Exercise input
■ ■ ■

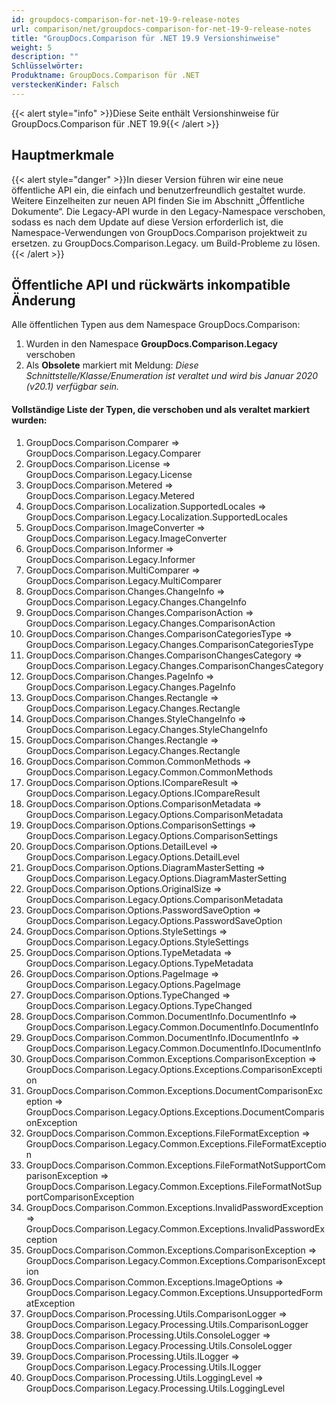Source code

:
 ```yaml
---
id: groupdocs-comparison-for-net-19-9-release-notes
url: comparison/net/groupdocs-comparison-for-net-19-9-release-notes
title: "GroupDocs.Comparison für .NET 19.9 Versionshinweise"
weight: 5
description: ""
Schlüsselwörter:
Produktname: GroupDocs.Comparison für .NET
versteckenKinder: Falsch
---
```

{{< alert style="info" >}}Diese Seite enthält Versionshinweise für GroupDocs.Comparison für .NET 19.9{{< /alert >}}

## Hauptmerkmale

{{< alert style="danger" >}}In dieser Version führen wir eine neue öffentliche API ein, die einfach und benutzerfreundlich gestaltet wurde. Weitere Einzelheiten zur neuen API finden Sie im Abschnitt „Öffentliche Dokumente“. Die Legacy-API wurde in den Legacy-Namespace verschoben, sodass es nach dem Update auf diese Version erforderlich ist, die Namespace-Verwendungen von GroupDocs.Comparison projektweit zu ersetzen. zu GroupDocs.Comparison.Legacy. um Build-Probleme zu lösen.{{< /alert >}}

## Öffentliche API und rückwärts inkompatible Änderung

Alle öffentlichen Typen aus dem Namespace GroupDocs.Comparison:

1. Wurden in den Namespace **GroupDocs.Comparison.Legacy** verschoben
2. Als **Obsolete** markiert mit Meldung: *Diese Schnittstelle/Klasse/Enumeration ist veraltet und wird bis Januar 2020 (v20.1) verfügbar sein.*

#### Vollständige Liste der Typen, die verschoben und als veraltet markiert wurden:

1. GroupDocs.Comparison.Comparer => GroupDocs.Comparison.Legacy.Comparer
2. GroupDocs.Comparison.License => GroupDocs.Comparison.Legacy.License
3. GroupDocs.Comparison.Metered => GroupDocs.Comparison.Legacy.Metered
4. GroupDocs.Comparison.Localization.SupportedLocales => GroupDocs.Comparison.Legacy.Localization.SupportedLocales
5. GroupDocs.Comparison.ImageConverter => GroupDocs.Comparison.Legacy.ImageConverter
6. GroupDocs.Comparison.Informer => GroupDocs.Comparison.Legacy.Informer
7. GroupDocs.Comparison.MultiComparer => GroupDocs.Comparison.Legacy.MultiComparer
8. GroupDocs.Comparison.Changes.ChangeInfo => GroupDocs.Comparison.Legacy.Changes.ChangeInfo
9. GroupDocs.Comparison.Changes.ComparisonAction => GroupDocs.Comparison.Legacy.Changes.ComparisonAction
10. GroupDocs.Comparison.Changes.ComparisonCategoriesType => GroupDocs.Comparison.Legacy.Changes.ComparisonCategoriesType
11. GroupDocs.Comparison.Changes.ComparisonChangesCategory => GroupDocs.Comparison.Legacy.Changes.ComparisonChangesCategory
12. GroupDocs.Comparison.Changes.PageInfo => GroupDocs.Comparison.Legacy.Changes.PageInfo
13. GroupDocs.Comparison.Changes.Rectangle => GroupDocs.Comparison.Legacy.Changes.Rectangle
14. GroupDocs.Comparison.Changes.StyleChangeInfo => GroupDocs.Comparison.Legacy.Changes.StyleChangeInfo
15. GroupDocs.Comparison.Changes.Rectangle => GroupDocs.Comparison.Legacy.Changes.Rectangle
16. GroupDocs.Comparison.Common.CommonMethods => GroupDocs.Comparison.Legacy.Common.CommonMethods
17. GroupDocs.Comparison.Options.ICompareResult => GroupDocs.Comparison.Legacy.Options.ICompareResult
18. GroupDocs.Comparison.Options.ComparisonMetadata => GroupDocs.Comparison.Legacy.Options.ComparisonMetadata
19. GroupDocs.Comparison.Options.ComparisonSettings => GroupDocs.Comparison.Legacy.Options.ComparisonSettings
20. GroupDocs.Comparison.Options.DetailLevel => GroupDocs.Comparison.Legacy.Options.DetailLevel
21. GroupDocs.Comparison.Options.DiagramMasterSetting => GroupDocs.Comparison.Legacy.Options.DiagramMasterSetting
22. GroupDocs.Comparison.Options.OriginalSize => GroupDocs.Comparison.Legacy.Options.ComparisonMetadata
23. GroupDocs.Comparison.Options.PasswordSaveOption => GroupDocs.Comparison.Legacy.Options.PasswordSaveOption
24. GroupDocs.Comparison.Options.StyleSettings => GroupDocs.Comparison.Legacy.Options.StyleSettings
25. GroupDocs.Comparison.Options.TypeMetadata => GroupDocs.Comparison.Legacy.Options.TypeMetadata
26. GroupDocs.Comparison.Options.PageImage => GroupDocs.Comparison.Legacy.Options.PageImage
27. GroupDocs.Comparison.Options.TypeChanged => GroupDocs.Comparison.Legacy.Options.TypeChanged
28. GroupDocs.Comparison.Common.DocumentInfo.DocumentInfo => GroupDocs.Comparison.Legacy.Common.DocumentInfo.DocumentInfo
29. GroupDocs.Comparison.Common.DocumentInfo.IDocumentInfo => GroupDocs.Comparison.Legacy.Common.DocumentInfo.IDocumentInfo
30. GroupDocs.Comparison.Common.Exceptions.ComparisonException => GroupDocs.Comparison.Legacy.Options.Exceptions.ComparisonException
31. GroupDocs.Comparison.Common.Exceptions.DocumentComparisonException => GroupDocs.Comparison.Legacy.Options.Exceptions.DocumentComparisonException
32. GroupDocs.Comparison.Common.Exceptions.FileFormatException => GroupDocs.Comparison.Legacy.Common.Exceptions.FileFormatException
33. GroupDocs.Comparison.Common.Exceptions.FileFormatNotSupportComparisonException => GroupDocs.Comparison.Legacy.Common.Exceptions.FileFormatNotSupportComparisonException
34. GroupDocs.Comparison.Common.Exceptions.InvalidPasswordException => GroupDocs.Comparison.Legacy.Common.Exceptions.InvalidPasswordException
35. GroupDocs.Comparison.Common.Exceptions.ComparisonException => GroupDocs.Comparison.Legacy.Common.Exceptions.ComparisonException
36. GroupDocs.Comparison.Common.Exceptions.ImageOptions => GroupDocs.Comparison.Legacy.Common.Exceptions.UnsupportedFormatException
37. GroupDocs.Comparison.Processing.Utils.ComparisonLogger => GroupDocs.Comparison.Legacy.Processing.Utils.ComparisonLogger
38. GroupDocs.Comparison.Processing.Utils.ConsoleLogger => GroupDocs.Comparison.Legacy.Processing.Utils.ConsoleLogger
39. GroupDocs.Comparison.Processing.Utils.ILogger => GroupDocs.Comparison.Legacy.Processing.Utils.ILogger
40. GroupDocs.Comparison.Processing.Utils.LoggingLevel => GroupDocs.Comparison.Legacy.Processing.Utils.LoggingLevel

■ ■ ■

Aim of the exercise
Respond with the number of lines in the listing above that include the word "markiert", and with nothing more.

Answer to the exercise
2